Push for hybrid vehicles more for "tax breaks" than for environmental benefits

Taking a dig at hybrid vehicles, Tata Motors' Balaji, cast doubt on the technology's environmental benefits, suggesting it's primarily driven by tax breaks rather than a commitment to clean mobility. "Hybrid is being used more as a tax break rather than actually getting into zero-carbon emissions," Balaji said.

"That makes it even more stark a case for justifying why there needs to be a tax cut on hybrid vehicles," he said, adding that electric vehicles, on the other hand, are zero-emission technology, though it is not foolproof. Balaji further argued that, from a policy standpoint, hybrids are a temporary solution and shouldn't be a central focus for government incentives. He further cited a recent report suggesting the realisation that most people who drive hybrid vehicles, do it mostly on petrol, negating potential environmental gains.

This criticism comes amid reports on the government considering tax cuts for hybrid vehicles to promote their adoption. Minister of Road Transport and Highways Nitin Gadkari is reported to have urged the finance minister to reduce the goods and service tax on hybrid vehicles to 12% from 28%.

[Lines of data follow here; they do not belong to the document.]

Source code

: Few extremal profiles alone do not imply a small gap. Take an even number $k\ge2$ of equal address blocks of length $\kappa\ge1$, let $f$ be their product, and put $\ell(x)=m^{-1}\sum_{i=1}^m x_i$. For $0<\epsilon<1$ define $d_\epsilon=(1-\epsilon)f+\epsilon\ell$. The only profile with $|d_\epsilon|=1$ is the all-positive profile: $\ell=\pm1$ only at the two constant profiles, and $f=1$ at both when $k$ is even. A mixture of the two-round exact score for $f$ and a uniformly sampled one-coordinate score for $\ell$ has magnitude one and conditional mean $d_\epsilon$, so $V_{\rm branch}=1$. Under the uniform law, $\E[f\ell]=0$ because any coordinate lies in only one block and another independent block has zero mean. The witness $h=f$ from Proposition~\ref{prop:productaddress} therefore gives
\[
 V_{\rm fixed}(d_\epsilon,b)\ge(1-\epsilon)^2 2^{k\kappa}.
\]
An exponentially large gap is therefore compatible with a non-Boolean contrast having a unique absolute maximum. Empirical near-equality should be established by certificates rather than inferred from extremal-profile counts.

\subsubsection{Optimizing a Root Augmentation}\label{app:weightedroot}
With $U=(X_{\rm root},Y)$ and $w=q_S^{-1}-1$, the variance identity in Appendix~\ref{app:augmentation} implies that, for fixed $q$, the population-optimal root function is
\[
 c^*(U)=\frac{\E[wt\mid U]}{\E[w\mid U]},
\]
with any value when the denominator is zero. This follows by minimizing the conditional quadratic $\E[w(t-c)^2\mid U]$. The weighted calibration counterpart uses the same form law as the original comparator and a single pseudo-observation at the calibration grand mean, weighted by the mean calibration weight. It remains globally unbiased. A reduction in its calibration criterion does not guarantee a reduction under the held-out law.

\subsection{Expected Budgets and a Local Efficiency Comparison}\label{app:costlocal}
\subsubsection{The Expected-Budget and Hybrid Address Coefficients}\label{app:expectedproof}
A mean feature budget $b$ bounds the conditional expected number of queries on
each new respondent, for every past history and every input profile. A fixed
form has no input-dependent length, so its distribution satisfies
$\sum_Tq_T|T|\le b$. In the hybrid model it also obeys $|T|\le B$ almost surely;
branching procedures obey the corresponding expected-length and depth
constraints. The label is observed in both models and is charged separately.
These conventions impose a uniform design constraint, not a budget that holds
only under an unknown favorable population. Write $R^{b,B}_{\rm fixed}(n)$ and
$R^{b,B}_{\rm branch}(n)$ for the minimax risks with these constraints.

CV demand to remain flat or decline in FY25

"We are cautiously optimistic for FY25," Girish Wagh, Head, Commercial Vehicle Business Unit at Tata Motors said. "I think we will see a flat or maybe a slight decline in the overall volumes for the year. That's where we see," he added. Wagh, however, claimed most of the parameters remain healthy — in terms of the sentiment index, the freight index, and the usage per month, although they have gone down seasonally. This subdued outlook is in line with the broader industry forecasts. Rating agency ICRA is also projecting the domestic CV industry upcycle to plateau in FY25, with potential volume declines of 4–7%. The slowdown comes on the back of a high base in the previous years and disruptions due to ongoing elections in India.

Plots EV growth beyond subsidies; Push for asset-light model in e-bus procurement

Tata Motors is shifting its electric vehicle strategy to focus on generating demand without relying on government incentives. This comes as FAME 2, a key government scheme promoting EV adoption, expired in March 2024. To address the gap, Tata Motors launched a new 1-tonne variant of its ACE electric small commercial vehicle (SCV). While 17% more expensive than the previous 600 kg FAME-subsidised variant, the company claims a 30% improvement in Total Cost of Ownership (TCO) for customers.

"We were preparing for this post-FAME environment and have launched an exciting range of products," Waghsaid. The company boasts over 4,300 ACE EVs on Indian roads, accumulating 16 million kms and clocking high repeat purchase orders. Additionally, Tata Motors is a leader in electric buses, deploying over 1,700 units in FY24, bringing its total fleet to 2,600, which have cumulatively covered over 140 million kms. "Going ahead, we continue the engagement with government agencies," said Wagh, expressing confidence in the payment security mechanism for electric buses. He added, "We are now working on options for the asset-light business model," hinting at potential participation in future tenders with a focus on operational efficiency. Tata Motors' comments signal a strategic shift towards building a sustainable EV business model independent of government subsidies. The focus on TCO and exploring asset-light options suggests the company is confident in the long-term viability of its EV portfolio.